*** INPUT RECORDS ***

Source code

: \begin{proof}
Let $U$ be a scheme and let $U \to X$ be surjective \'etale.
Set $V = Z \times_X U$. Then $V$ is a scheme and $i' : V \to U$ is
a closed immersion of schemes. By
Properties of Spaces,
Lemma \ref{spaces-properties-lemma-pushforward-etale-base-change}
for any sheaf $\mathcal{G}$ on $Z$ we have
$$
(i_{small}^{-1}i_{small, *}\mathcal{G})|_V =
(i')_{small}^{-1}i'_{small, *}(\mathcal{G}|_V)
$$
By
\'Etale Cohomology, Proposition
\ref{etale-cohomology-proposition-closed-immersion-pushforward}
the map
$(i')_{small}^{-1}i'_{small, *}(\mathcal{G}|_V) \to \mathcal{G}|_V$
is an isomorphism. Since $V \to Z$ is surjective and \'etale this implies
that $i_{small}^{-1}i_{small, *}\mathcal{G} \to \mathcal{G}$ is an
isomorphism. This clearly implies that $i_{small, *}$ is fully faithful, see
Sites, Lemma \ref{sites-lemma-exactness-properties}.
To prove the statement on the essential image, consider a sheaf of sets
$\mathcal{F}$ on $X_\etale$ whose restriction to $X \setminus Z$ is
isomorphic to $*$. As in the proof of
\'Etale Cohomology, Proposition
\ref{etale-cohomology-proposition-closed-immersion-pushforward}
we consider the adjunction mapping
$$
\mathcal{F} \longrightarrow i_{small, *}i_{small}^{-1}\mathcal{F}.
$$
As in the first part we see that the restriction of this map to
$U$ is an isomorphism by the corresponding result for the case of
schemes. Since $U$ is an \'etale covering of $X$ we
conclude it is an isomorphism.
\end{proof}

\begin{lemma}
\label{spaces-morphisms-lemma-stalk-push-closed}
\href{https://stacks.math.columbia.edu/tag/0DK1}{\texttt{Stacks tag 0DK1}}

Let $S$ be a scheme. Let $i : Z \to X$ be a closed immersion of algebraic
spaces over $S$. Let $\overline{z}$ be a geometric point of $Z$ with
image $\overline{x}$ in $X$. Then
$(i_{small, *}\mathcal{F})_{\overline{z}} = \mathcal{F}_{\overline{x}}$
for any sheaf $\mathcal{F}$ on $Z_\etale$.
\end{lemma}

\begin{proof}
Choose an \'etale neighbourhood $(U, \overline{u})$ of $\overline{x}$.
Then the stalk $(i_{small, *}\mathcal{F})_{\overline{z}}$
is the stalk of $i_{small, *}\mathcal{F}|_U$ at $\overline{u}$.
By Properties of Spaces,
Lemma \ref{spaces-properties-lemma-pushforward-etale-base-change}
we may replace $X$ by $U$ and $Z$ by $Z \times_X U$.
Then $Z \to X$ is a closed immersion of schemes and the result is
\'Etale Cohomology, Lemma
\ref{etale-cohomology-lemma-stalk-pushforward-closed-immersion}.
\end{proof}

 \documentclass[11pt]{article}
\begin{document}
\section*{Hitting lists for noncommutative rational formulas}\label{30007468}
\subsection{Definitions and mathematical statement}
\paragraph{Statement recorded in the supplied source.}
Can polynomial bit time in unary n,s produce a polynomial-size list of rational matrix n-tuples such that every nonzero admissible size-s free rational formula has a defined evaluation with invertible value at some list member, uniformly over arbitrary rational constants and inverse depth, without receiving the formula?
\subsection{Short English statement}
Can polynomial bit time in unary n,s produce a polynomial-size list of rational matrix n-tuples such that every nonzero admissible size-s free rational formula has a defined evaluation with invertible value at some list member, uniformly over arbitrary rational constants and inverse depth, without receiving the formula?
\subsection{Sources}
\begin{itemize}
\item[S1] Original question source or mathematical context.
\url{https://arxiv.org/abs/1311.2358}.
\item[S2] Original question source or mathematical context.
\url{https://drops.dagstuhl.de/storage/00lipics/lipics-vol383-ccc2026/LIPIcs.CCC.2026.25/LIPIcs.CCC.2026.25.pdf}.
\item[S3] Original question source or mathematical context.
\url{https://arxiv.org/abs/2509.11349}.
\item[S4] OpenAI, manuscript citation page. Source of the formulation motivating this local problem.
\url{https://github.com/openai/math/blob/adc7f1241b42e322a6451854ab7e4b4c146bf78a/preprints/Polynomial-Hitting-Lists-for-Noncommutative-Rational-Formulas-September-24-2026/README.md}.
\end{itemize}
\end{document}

***

**WORK INSTRUCTION:** Go through the records above and write each one out again exactly.

**ANSWER SPACE:**
Source code

: \begin{proof}
Let $U$ be a scheme and let $U \to X$ be surjective \'etale.
Set $V = Z \times_X U$. Then $V$ is a scheme and $i' : V \to U$ is
a closed immersion of schemes. By
Properties of Spaces,
Lemma \ref{spaces-properties-lemma-pushforward-etale-base-change}
for any sheaf $\mathcal{G}$ on $Z$ we have
$$
(i_{small}^{-1}i_{small, *}\mathcal{G})|_V =
(i')_{small}^{-1}i'_{small, *}(\mathcal{G}|_V)
$$
By
\'Etale Cohomology, Proposition
\ref{etale-cohomology-proposition-closed-immersion-pushforward}
the map
$(i')_{small}^{-1}i'_{small, *}(\mathcal{G}|_V) \to \mathcal{G}|_V$
is an isomorphism. Since $V \to Z$ is surjective and \'etale this implies
that $i_{small}^{-1}i_{small, *}\mathcal{G} \to \mathcal{G}$ is an
isomorphism. This clearly implies that $i_{small, *}$ is fully faithful, see
Sites, Lemma \ref{sites-lemma-exactness-properties}.
To prove the statement on the essential image, consider a sheaf of sets
$\mathcal{F}$ on $X_\etale$ whose restriction to $X \setminus Z$ is
isomorphic to $*$. As in the proof of
\'Etale Cohomology, Proposition
\ref{etale-cohomology-proposition-closed-immersion-pushforward}
we consider the adjunction mapping
$$
\mathcal{F} \longrightarrow i_{small, *}i_{small}^{-1}\mathcal{F}.
$$
As in the first part we see that the restriction of this map to
$U$ is an isomorphism by the corresponding result for the case of
schemes. Since $U$ is an \'etale covering of $X$ we
conclude it is an isomorphism.
\end{proof}

\begin{lemma}
\label{spaces-morphisms-lemma-stalk-push-closed}
\href{https://stacks.math.columbia.edu/tag/0DK1}{\texttt{Stacks tag 0DK1}}

Let $S$ be a scheme. Let $i : Z \to X$ be a closed immersion of algebraic
spaces over $S$. Let $\overline{z}$ be a geometric point of $Z$ with
image $\overline{x}$ in $X$. Then
$(i_{small, *}\mathcal{F})_{\overline{z}} = \mathcal{F}_{\overline{x}}$
for any sheaf $\mathcal{F}$ on $Z_\etale$.
\end{lemma}

\begin{proof}
Choose an \'etale neighbourhood $(U, \overline{u})$ of $\overline{x}$.
Then the stalk $(i_{small, *}\mathcal{F})_{\overline{z}}$
is the stalk of $i_{small, *}\mathcal{F}|_U$ at $\overline{u}$.
By Properties of Spaces,
Lemma \ref{spaces-properties-lemma-pushforward-etale-base-change}
we may replace $X$ by $U$ and $Z$ by $Z \times_X U$.
Then $Z \to X$ is a closed immersion of schemes and the result is
\'Etale Cohomology, Lemma
\ref{etale-cohomology-lemma-stalk-pushforward-closed-immersion}.
\end{proof}

 \documentclass[11pt]{article}
\begin{document}
\section*{Hitting lists for noncommutative rational formulas}\label{30007468}
\subsection{Definitions and mathematical statement}
\paragraph{Statement recorded in the supplied source.}
Can polynomial bit time in unary n,s produce a polynomial-size list of rational matrix n-tuples such that every nonzero admissible size-s free rational formula has a defined evaluation with invertible value at some list member, uniformly over arbitrary rational constants and inverse depth, without receiving the formula?
\subsection{Short English statement}
Can polynomial bit time in unary n,s produce a polynomial-size list of rational matrix n-tuples such that every nonzero admissible size-s free rational formula has a defined evaluation with invertible value at some list member, uniformly over arbitrary rational constants and inverse depth, without receiving the formula?
\subsection{Sources}
\begin{itemize}
\item[S1] Original question source or mathematical context.
\url{https://arxiv.org/abs/1311.2358}.
\item[S2] Original question source or mathematical context.
\url{https://drops.dagstuhl.de/storage/00lipics/lipics-vol383-ccc2026/LIPIcs.CCC.2026.25/LIPIcs.CCC.2026.25.pdf}.
\item[S3] Original question source or mathematical context.
\url{https://arxiv.org/abs/2509.11349}.
\item[S4] OpenAI, manuscript citation page. Source of the formulation motivating this local problem.
\url{https://github.com/openai/math/blob/adc7f1241b42e322a6451854ab7e4b4c146bf78a/preprints/Polynomial-Hitting-Lists-for-Noncommutative-Rational-Formulas-September-24-2026/README.md}.
\end{itemize}
\end{document}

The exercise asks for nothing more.